Revised housebuilding targets – 3 million new homes by 2020
Greater investment in affordable housing with a target of 70,000 new affordable homes per annum by 2010
Government proposal to make the Code for Sustainable Homes mandatory for all new homes
A review of the lessons learned from the 2007 floods
A discussion on alternative models to the proposed Planning Gain Supplement
Responding to the green paper, RIBA President Jack Pringle said:
"While today's headlines on the green paper are all about numbers and flooding, the lasting story has to be about good design. We certainly need more homes – but unless design quality is built into the Government's plans, I'm worried we'll be repeating the mistakes of the past when volume housebuilders packed estates with boring boxes, and lining ourselves up for some pretty devastating consequences. I'm pleased that Yvette Cooper recognises that and once again has spoken out for design.

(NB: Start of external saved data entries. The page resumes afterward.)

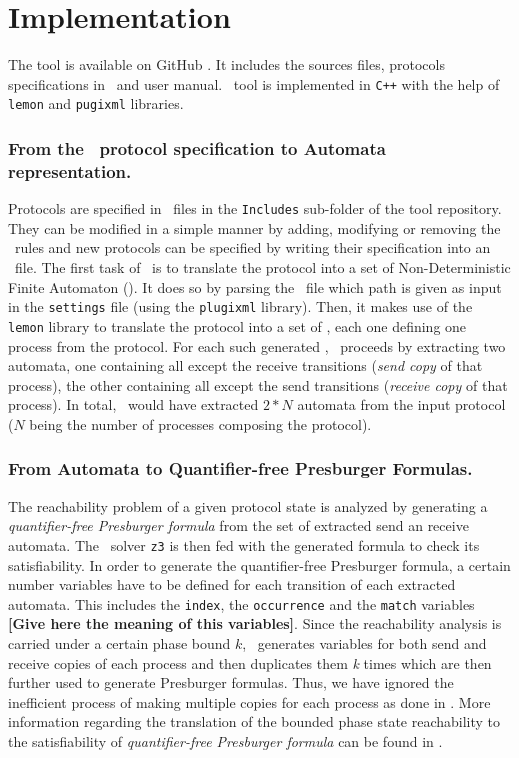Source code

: \section{Implementation}
\label{sec:optim}

The tool is available on GitHub \cite{github.MPass}.
It includes the sources files, protocols specifications in \xml\ and user manual.
%
\MPass\ tool is implemented in \texttt{C++} with the help of \texttt{lemon} and \texttt{pugixml} libraries.
%

\subsubsection*{From the \Xml\ protocol specification to Automata representation.}
\label{subsec:copies}
Protocols are specified in \Xml\ files in the \texttt{Includes} sub-folder of the tool repository.
%
They can be modified in a simple manner by adding, modifying or removing the \Xml\ rules and
new protocols can be specified by writing their specification into an \Xml\ file.
%
The first task of \MPass\ is to translate the protocol into a set of Non-Deterministic Finite Automaton (\Nfa).
%
It does so by parsing the \Xml\ file which path is given as input in the \texttt{settings} file (using the \texttt{plugixml} library).
%
Then, it makes use of the \texttt{lemon} library to translate the protocol into a set of \Nfa,
each one defining one process from the protocol.
%
For each such generated \Nfa, \MPass\ proceeds by extracting two automata,
one containing all except the receive transitions (\textit{send copy} of that process),
the other containing all except the send transitions (\textit{receive copy} of that process).
%
In total, \MPass\ would have extracted $2*N$ automata from the input protocol
($N$ being the number of processes composing the protocol).

\subsubsection*{From Automata to Quantifier-free Presburger Formulas.}
The reachability problem of a given protocol state is analyzed by generating a \emph{quantifier-free Presburger formula}
from the set of extracted send an receive automata.
The \Smt\ solver \texttt{z3} is then fed with the generated formula to check its satisfiability.
%
In order to generate the quantifier-free Presburger formula, a certain number variables have to be 
defined for each transition of each extracted automata.
This includes the \texttt{index}, the \texttt{occurrence} and the \texttt{match} variables {\bf [Give here the meaning of this variables]}.
%
Since the reachability analysis is carried under a certain phase bound $k$,
\MPass\ generates variables for both send and receive copies of each process and then duplicates them \emph{k} times
which are then further used to generate Presburger formulas.
Thus, we have ignored the inefficient process of making multiple copies for each process as done in \cite{AAC13}.
%
More information regarding the translation of the bounded phase state reachability to the satisfiability of \emph{quantifier-free Presburger formula} can be found in \cite{AAC13}.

"The RIBA is committed to doing what it can to deliver better homes and neighbourhoods by encouraging high design standards. We must reverse recent trends which have forced people into increasingly smaller homes that aren't designed to stand the test of time. And new homes must form communities with proper infrastructure, amenities, public space and jobs so new settlements won't become ghost towns from birth.
"As the events of this and recent weeks have shown, flooding is a devastating experience. An immediate lesson is that we cannot continue building on flood plains as if nothing has happened. But houses have to go somewhere – and housebuilding and design must go hand in hand if we are to find long-term responses to our current housing needs. That means dealing with problems such as flooding rather than ignoring them, and finding new innovative housing solutions that allow us to prepare for and protect against the worst while developing new and inviting communities.
"I am pleased the Government has accepted our recommendation that the Code for Sustainable Homes should be mandatory for all new homes. But given the importance of tackling the energy efficiency of the 21 million existing homes in England, the Government must come forward rapidly with a detailed programme to upgrade the energy performance of those homes if it is to meet its own carbon reduction targets."